O consumismo é uma chaga que entrou no coração das pessoas, pela ânsia de ter, de ter coisas e ter mais, pela ânsia de desperdiçar dinheiro. É um cancro que adoece o coração, que torna a pessoa egoísta, que a faz olhar apenas para si mesma. Por isso, precisamos de uma fé que dispersa os cálculos do egoísmo humano, denuncia o mal, aponta o dedo contra as injustiças e perturba as tramas de quem, na sombra do poder, brinca com a pele dos fracos.

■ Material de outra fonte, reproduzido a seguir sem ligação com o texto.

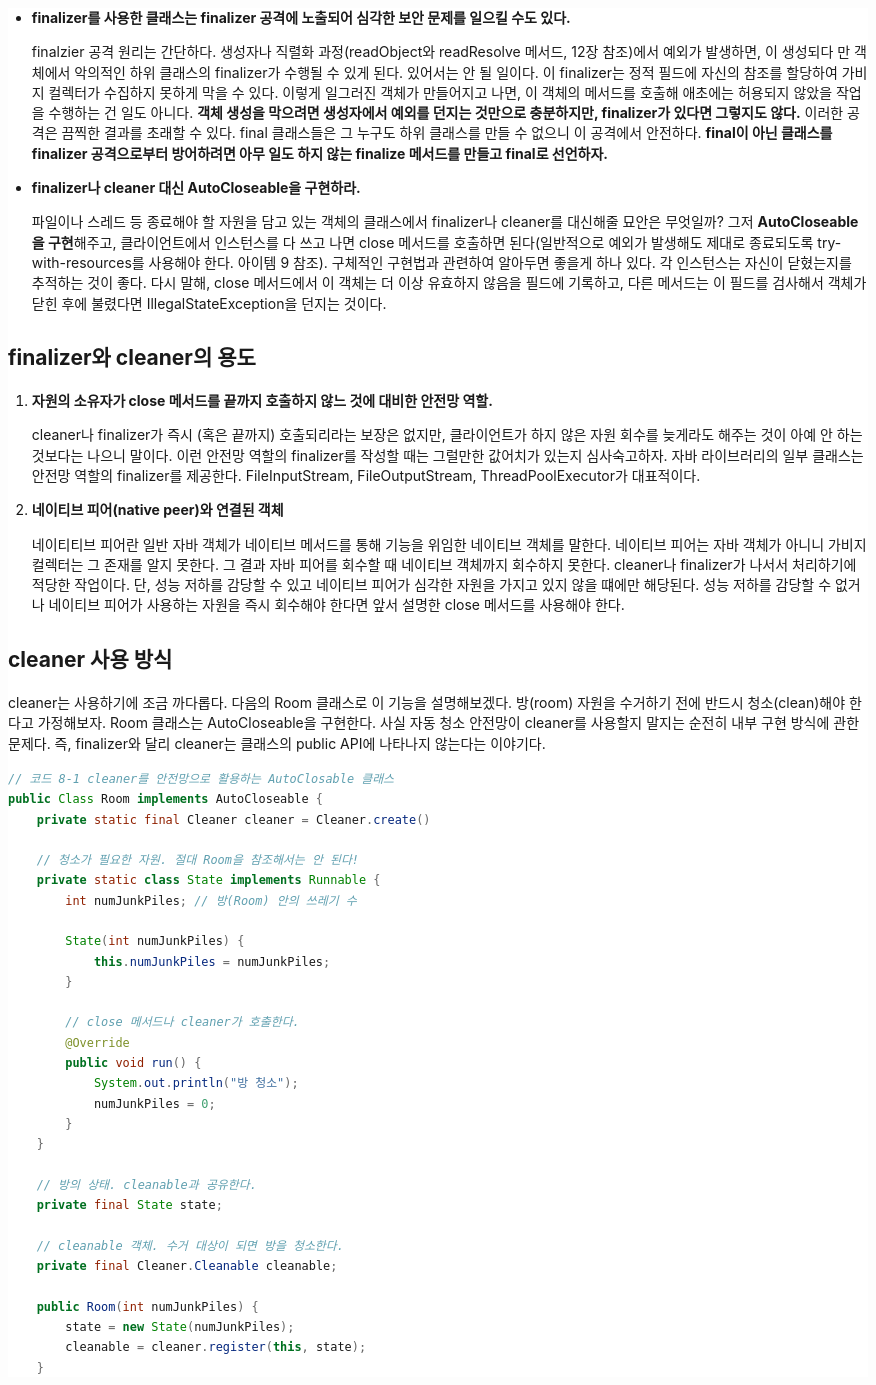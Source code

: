 - **finalizer를 사용한 클래스는 finalizer 공격에 노출되어 심각한 보안 문제를 일으킬 수도 있다.**
  
  finalzier 공격 원리는 간단하다. 생성자나 직렬화 과정(readObject와 readResolve 메서드, 12장 참조)에서 예외가 발생하면, 이 생성되다 만 객체에서 악의적인 하위 클래스의 finalizer가 수행될 수 있게 된다. 있어서는 안 될 일이다. 이 finalizer는 정적 필드에 자신의 참조를 할당하여 가비지 컬렉터가 수집하지 못하게 막을 수 있다. 이렇게 일그러진 객체가 만들어지고 나면, 이 객체의 메서드를 호출해 애초에는 허용되지 않았을 작업을 수행하는 건 일도 아니다. **객체 생성을 막으려면 생성자에서 예외를 던지는 것만으로 충분하지만, finalizer가 있다면 그렇지도 않다.** 이러한 공격은 끔찍한 결과를 초래할 수 있다. final 클래스들은 그 누구도 하위 클래스를 만들 수 없으니 이 공격에서 안전하다. **final이 아닌 클래스를 finalizer 공격으로부터 방어하려면 아무 일도 하지 않는 finalize 메서드를 만들고 final로 선언하자.**

- **finalizer나 cleaner 대신 AutoCloseable을 구현하라.**
  
  파일이나 스레드 등 종료해야 할 자원을 담고 있는 객체의 클래스에서 finalizer나 cleaner를 대신해줄 묘안은 무엇일까? 그저 **AutoCloseable을 구현**해주고, 클라이언트에서 인스턴스를 다 쓰고 나면 close 메서드를 호출하면 된다(일반적으로 예외가 발생해도 제대로 종료되도록 try-with-resources를 사용해야 한다. 아이템 9 참조). 구체적인 구현법과 관련하여 알아두면 좋을게 하나 있다. 각 인스턴스는 자신이 닫혔는지를 추적하는 것이 좋다. 다시 말해, close 메서드에서 이 객체는 더 이상 유효하지 않음을 필드에 기록하고, 다른 메서드는 이 필드를 검사해서 객체가 닫힌 후에 불렸다면 IllegalStateException을 던지는 것이다. 

## finalizer와 cleaner의 용도
1. **자원의 소유자가 close 메서드를 끝까지 호출하지 않느 것에 대비한 안전망 역할.**
   
   cleaner나 finalizer가 즉시 (혹은 끝까지) 호출되리라는 보장은 없지만, 클라이언트가 하지 않은 자원 회수를 늦게라도 해주는 것이 아예 안 하는 것보다는 나으니 말이다. 이런 안전망 역할의 finalizer를 작성할 때는 그럴만한 값어치가 있는지 심사숙고하자. 자바 라이브러리의 일부 클래스는 안전망 역할의 finalizer를 제공한다. FileInputStream, FileOutputStream, ThreadPoolExecutor가 대표적이다.

2. **네이티브 피어(native peer)와 연결된 객체**
   
   네이티티브 피어란 일반 자바 객체가 네이티브 메서드를 통해 기능을 위임한 네이티브 객체를 말한다. 네이티브 피어는 자바 객체가 아니니 가비지 컬렉터는 그 존재를 알지 못한다. 그 결과 자바 피어를 회수할 때 네이티브 객체까지 회수하지 못한다. cleaner나 finalizer가 나서서 처리하기에 적당한 작업이다. 단, 성능 저하를 감당할 수 있고 네이티브 피어가 심각한 자원을 가지고 있지 않을 떄에만 해당된다. 성능 저하를 감당할 수 없거나 네이티브 피어가 사용하는 자원을 즉시 회수해야 한다면 앞서 설명한 close 메서드를 사용해야 한다. 

## cleaner 사용 방식
cleaner는 사용하기에 조금 까다롭다. 다음의 Room 클래스로 이 기능을 설명해보겠다. 방(room) 자원을 수거하기 전에 반드시 청소(clean)해야 한다고 가정해보자. Room 클래스는 AutoCloseable을 구현한다. 사실 자동 청소 안전망이 cleaner를 사용할지 말지는 순전히 내부 구현 방식에 관한 문제다. 즉, finalizer와 달리 cleaner는 클래스의 public API에 나타나지 않는다는 이야기다.  

```java
// 코드 8-1 cleaner를 안전망으로 활용하는 AutoClosable 클래스
public Class Room implements AutoCloseable {
    private static final Cleaner cleaner = Cleaner.create()

    // 청소가 필요한 자원. 절대 Room을 참조해서는 안 된다!
    private static class State implements Runnable {
        int numJunkPiles; // 방(Room) 안의 쓰레기 수

        State(int numJunkPiles) {
            this.numJunkPiles = numJunkPiles;
        }

        // close 메서드나 cleaner가 호출한다. 
        @Override 
        public void run() {
            System.out.println("방 청소");
            numJunkPiles = 0;
        }
    }

    // 방의 상태. cleanable과 공유한다.
    private final State state;

    // cleanable 객체. 수거 대상이 되면 방을 청소한다.
    private final Cleaner.Cleanable cleanable;

    public Room(int numJunkPiles) {
        state = new State(numJunkPiles);
        cleanable = cleaner.register(this, state);
    }
```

Usar a fé para explorar as pessoas não é fé, soa a blasfémia.

O Papa disse que não devemos esquecer que “Deus Se esconde nos cantos escuros da vida e das nossas cidades”. A sua presença revela-se nos rostos escavados pela dor e onde a degradação parece triunfar. Jesus viveu, na própria carne, a profecia do quotidiano, entrando na vida e nas histórias diárias do povo, manifestando a compaixão nas vicissitudes humanas. Manifestou o ser de Deus, que é compassivo. Permaneceu fiel à sua missão, não se escondeu atrás da ambiguidade, não aceitou a lógica do poder político e religioso. Fez da sua vida uma oferta de amor ao Pai. Assim também nós, cristãos, somos chamados a ser profetas e testemunhas do Reino de Deus, em todas as situações que vivemos, em todos os lugares em que vivemos.

O Papa Francisco concluiu, incentivando a Igreja em Trieste a continuar a trabalhar na linha de frente, “para difundir o Evangelho da esperança, especialmente para os que chegam da rota dos Balcãs e para todos os que, no corpo ou no espírito, precisam de ser encorajados e consolados. E apelou a que nos empenhemos, juntos, para que, redescobrindo-nos amados pelo Pai, todos vivamos como irmãos. “Todos irmãos, com o sorriso do acolhimento e da paz na alma.”

A fé com obras faz maravilhas, move montanhas!